I need each line of the entries below that includes the string "there".
== The data ==
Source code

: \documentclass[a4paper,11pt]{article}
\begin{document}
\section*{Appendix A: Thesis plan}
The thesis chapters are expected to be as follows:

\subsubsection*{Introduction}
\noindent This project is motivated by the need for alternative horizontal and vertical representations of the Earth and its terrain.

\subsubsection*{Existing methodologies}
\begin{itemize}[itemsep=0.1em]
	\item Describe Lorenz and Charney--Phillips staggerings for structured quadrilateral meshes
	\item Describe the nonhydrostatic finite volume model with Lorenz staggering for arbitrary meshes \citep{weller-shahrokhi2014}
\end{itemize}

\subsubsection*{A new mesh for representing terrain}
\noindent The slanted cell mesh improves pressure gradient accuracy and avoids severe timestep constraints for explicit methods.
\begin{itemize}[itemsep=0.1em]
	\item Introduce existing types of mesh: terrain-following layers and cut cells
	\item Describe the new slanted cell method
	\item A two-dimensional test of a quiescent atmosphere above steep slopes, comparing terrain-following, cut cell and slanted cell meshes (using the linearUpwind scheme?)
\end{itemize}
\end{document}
===
== The data ==
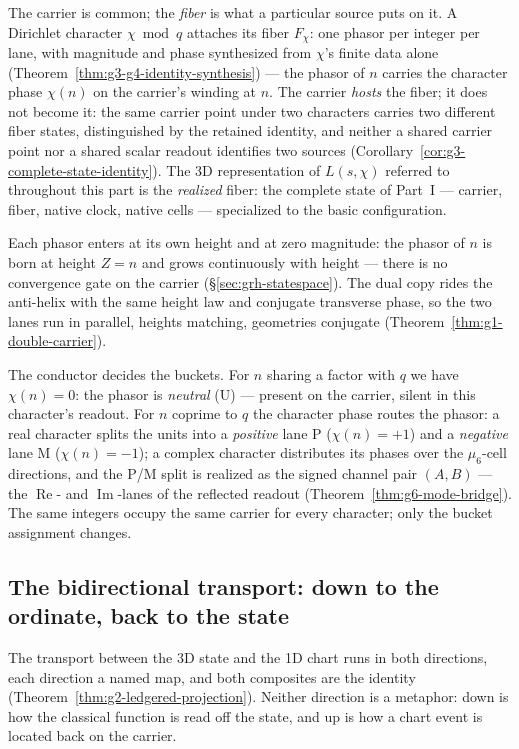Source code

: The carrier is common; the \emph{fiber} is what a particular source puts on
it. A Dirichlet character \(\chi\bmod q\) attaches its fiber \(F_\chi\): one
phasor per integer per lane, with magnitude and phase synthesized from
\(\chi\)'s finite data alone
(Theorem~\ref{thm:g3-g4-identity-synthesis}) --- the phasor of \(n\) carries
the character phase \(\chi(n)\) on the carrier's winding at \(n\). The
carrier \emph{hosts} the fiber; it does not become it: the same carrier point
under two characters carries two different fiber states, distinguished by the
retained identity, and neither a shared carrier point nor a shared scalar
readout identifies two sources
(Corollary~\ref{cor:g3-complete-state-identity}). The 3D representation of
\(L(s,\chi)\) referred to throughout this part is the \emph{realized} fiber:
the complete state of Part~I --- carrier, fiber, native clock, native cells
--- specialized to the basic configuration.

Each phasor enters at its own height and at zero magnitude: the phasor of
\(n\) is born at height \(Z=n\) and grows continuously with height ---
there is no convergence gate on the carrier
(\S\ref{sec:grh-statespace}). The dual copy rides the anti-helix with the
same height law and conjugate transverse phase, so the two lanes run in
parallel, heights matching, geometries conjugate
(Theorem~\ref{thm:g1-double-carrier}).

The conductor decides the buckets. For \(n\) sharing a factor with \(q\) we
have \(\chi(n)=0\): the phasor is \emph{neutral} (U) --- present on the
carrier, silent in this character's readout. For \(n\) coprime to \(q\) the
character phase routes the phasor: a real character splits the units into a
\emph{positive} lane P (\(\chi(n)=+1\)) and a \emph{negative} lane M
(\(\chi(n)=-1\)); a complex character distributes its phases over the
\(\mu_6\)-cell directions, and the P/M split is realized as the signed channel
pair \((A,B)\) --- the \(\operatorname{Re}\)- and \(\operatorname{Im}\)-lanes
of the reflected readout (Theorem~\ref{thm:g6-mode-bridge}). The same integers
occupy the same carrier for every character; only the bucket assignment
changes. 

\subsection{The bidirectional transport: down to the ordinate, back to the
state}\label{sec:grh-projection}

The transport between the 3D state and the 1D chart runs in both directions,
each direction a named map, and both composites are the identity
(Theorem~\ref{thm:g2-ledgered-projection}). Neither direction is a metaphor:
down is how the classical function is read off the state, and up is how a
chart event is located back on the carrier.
===
== The data ==
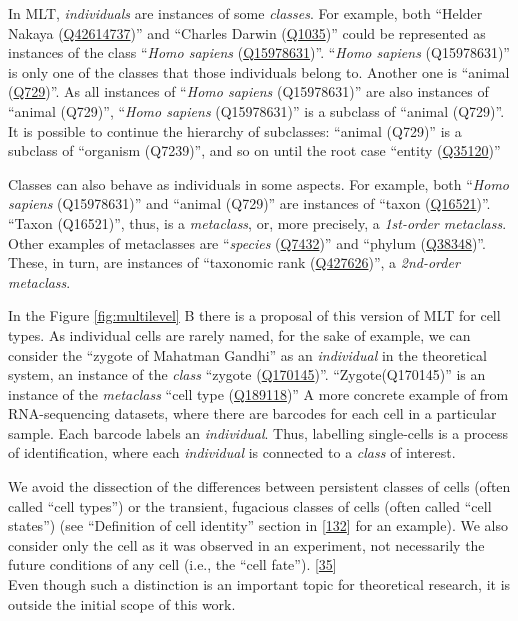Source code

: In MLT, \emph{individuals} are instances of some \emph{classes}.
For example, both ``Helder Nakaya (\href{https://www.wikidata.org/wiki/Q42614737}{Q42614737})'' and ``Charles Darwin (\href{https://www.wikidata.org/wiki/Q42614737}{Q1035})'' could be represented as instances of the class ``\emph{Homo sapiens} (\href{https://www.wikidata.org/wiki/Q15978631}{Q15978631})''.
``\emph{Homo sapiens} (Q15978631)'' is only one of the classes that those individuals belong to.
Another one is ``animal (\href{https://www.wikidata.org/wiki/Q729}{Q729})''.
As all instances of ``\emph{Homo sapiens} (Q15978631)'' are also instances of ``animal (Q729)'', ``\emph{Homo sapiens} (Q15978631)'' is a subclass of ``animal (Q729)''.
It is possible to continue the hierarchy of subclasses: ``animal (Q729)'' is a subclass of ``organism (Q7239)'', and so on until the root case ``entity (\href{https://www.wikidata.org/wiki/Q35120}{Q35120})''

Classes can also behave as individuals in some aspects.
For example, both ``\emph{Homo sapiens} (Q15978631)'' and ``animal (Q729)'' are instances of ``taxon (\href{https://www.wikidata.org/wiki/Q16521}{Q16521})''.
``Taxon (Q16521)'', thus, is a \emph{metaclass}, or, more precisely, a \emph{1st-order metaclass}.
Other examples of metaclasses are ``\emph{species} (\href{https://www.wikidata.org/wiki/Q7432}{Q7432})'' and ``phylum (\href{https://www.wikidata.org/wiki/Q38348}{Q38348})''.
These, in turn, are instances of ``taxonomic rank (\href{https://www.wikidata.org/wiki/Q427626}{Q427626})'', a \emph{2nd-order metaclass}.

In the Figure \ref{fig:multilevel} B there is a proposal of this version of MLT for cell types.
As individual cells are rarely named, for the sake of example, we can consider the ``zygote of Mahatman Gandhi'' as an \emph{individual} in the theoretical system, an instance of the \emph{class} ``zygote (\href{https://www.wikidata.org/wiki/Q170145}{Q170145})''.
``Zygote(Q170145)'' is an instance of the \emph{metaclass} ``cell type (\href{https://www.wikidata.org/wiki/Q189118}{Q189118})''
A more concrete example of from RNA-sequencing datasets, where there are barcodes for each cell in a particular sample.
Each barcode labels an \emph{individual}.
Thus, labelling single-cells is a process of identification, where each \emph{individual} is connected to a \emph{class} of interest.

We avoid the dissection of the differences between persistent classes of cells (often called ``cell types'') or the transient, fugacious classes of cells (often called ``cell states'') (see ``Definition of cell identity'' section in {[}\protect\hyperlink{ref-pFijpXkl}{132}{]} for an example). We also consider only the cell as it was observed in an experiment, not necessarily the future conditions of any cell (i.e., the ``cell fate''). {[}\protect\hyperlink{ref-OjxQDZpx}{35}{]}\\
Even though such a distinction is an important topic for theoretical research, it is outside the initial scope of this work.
===
Solution to the exercise:
there is no convergence gate on the carrier
In the Figure \ref{fig:multilevel} B there is a proposal of this version of MLT for cell types.
A more concrete example of from RNA-sequencing datasets, where there are barcodes for each cell in a particular sample.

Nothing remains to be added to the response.